Argungu gave the warning at the South-East Stakeholders Summit on Peace and Security organised by the Nigerian Bar Association (NBA) in partnership with South-East Civil Society Organisations in Enugu on Friday.

NBA President, Mazi Afam Osigwe has expressed concern over the attitude of the federal government on growing insurgency in the South-East states.

Represented by Ikechukwu Ani, the public relations officer of PSC, Argungu said the commission was aware of insecurity fuelled by Biafra agitators in the region, but warned that it must not be an excuse for corruption and extortion.

“The Commission is very much interested in what is happening here today, especially as it affects the entire South-East. We are no more comfortable with the abuse of office by some security personnel detailed to provide security across this region.

“We understand that there is a high-level of insecurity in the zone, especially with the ceaseless and senseless attacks from brainwashed youths from this zone masquerading as freedom fighters and killing their brothers and sisters. But that obviously should not and never be an excuse to relapse into corruption by the security Agencies.

“The Commission has continued to observe the corruption and extortion that dots all the roads traversing this region by virtually all the security operatives who are supposed to safeguard the roads and restore unhindered movement of people, goods and services.

“The road blocks mounted by these security agencies have unfortunately turned into toll gates where road users are forced under gunpoint to part with money.

“The Commission is also aware of the serious human rights violations by some misguided police officers in the South-East, who against the Commission’s several warnings to stay away from civil matters, have continued to swim in it because of the financial attraction”.

Argungu warned that the Commission will no longer tolerate this serious act of indiscipline and human right abuses, and will henceforth not hesitate to put its disciplinary processes in motion to see to the dismissal of such errant Officers.

On his part, NBA President, Mazi Osigwe expressed concern over what he described as the deliberate refusal of the federal government to confront the rising cases of insecurity South-East states.

He said the federal government was yet to address insecurity in the zone even as it was spreading.

Osigwe said, “The violence we see in the South-East is man-made and has made it difficult for people to live their lives normally. Federal government appears to have abandoned the South-East as there is no sustained effort to address the issue. I just wonder why there is no deliberate effort to address it.

“Many Igbo people can’t go to their villages, and we have a very big problem. The economy of the South-East is dying as people are scared of investing”, Osigwe said.

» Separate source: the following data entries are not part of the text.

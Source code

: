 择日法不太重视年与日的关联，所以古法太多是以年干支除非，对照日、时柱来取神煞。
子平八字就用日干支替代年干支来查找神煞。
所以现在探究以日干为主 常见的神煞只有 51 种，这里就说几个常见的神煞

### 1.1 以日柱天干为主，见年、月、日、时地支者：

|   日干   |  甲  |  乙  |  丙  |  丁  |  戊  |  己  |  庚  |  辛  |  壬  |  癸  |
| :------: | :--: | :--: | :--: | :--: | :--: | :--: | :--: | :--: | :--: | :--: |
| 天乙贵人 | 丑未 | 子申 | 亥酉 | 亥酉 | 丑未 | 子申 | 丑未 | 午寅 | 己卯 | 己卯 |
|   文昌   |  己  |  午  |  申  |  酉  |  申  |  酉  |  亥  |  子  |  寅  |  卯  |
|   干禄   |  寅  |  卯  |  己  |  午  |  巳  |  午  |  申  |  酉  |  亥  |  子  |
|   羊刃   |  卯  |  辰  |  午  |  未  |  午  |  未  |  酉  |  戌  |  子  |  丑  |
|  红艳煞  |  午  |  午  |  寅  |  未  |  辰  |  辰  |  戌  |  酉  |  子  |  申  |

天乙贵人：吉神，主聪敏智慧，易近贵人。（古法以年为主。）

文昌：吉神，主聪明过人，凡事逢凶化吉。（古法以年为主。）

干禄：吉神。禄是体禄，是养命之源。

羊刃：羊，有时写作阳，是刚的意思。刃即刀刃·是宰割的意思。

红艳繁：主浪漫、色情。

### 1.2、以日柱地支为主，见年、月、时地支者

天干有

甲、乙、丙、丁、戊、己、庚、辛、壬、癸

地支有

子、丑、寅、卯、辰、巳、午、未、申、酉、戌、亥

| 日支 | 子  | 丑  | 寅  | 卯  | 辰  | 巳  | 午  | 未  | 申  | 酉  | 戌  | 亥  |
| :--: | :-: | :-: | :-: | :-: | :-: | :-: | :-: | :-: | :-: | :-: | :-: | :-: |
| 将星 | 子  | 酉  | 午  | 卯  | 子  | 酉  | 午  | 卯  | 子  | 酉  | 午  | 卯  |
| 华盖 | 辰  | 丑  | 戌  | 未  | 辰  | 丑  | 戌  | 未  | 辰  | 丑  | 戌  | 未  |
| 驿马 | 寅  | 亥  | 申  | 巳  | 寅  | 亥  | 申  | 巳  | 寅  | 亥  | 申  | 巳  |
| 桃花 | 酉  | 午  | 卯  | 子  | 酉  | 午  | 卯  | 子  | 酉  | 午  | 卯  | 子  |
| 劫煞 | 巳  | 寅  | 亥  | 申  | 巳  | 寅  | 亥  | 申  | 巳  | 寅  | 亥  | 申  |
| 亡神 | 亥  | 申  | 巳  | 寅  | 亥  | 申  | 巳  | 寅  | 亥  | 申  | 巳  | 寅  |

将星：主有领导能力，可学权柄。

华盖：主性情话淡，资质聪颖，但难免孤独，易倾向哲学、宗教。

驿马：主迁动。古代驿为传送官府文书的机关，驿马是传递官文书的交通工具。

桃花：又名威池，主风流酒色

For his part, human rights lawyer, Prof Chidi Odinkalu who was the keynote speaker on the topic: “Fostering lasting peace and security: Collaborative approaches to address insecurity and human rights violations in the South-East,” identified cultism, disregard for policing, porous borders, lack of coordination among South-East office holders, biased judiciary, hard drugs, local gun running, and appropriation of Igbo identity as some of the fuelling factors of insurgency in the zone.